§ **EXERCISE PROMPT**
Your answer is the line containing "下面是一个常见的三元方程组：" plus every line after it to the end of the data below, transcribed exactly and with nothing else.

§ **RECORDS TO USE**
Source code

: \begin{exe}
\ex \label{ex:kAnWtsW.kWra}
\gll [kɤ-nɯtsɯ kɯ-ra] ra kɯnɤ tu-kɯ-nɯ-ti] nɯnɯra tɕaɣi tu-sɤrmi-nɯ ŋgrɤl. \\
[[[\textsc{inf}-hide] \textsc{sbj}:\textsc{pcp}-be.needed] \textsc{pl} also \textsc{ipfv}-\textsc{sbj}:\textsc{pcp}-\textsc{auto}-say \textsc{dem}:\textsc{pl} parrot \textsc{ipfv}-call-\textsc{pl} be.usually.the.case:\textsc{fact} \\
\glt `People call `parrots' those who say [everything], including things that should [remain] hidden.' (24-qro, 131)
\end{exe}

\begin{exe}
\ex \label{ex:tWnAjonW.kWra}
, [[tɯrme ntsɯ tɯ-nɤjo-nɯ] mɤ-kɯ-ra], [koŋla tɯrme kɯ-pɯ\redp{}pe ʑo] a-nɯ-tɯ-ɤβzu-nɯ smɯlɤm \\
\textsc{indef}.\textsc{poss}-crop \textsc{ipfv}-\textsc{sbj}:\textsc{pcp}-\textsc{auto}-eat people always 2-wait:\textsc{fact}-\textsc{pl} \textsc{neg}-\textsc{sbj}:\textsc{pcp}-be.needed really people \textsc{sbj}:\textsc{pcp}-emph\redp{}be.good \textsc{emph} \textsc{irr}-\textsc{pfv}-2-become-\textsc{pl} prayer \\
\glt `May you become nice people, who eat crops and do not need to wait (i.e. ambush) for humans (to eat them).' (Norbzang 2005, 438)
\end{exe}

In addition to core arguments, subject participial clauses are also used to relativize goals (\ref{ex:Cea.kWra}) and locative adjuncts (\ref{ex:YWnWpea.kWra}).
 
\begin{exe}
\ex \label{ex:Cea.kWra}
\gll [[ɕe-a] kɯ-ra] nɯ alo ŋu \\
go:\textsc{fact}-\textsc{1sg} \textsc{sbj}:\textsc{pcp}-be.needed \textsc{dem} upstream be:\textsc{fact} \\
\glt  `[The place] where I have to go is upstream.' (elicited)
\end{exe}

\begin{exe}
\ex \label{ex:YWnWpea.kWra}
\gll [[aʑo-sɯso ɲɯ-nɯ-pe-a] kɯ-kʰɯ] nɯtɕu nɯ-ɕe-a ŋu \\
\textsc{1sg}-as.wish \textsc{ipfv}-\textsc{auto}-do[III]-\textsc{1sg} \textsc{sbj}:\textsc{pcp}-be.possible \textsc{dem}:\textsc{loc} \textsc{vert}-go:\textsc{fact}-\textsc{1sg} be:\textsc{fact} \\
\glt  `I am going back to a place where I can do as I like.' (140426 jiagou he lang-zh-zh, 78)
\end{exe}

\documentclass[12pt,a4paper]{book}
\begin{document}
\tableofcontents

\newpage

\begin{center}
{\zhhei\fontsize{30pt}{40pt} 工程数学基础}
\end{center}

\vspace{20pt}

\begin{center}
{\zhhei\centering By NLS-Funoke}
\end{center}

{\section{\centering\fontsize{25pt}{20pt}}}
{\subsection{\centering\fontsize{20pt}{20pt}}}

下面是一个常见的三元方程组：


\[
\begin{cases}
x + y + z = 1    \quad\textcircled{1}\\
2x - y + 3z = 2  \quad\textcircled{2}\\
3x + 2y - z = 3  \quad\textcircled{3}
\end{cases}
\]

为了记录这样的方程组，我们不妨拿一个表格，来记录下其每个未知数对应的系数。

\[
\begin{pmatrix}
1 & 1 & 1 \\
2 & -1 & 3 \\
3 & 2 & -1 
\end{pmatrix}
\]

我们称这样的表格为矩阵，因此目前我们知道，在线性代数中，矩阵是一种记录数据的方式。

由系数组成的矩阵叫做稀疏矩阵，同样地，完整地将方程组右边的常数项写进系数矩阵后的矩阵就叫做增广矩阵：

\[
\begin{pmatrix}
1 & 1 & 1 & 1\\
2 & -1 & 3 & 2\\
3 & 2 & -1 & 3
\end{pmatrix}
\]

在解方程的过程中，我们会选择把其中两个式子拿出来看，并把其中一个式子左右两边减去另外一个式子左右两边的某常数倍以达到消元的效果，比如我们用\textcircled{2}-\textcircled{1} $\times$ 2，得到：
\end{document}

§ **WRITTEN ANSWER**
下面是一个常见的三元方程组：


\[
\begin{cases}
x + y + z = 1    \quad\textcircled{1}\\
2x - y + 3z = 2  \quad\textcircled{2}\\
3x + 2y - z = 3  \quad\textcircled{3}
\end{cases}
\]

为了记录这样的方程组，我们不妨拿一个表格，来记录下其每个未知数对应的系数。

\[
\begin{pmatrix}
1 & 1 & 1 \\
2 & -1 & 3 \\
3 & 2 & -1 
\end{pmatrix}
\]

我们称这样的表格为矩阵，因此目前我们知道，在线性代数中，矩阵是一种记录数据的方式。

由系数组成的矩阵叫做稀疏矩阵，同样地，完整地将方程组右边的常数项写进系数矩阵后的矩阵就叫做增广矩阵：

\[
\begin{pmatrix}
1 & 1 & 1 & 1\\
2 & -1 & 3 & 2\\
3 & 2 & -1 & 3
\end{pmatrix}
\]

在解方程的过程中，我们会选择把其中两个式子拿出来看，并把其中一个式子左右两边减去另外一个式子左右两边的某常数倍以达到消元的效果，比如我们用\textcircled{2}-\textcircled{1} $\times$ 2，得到：
\end{document}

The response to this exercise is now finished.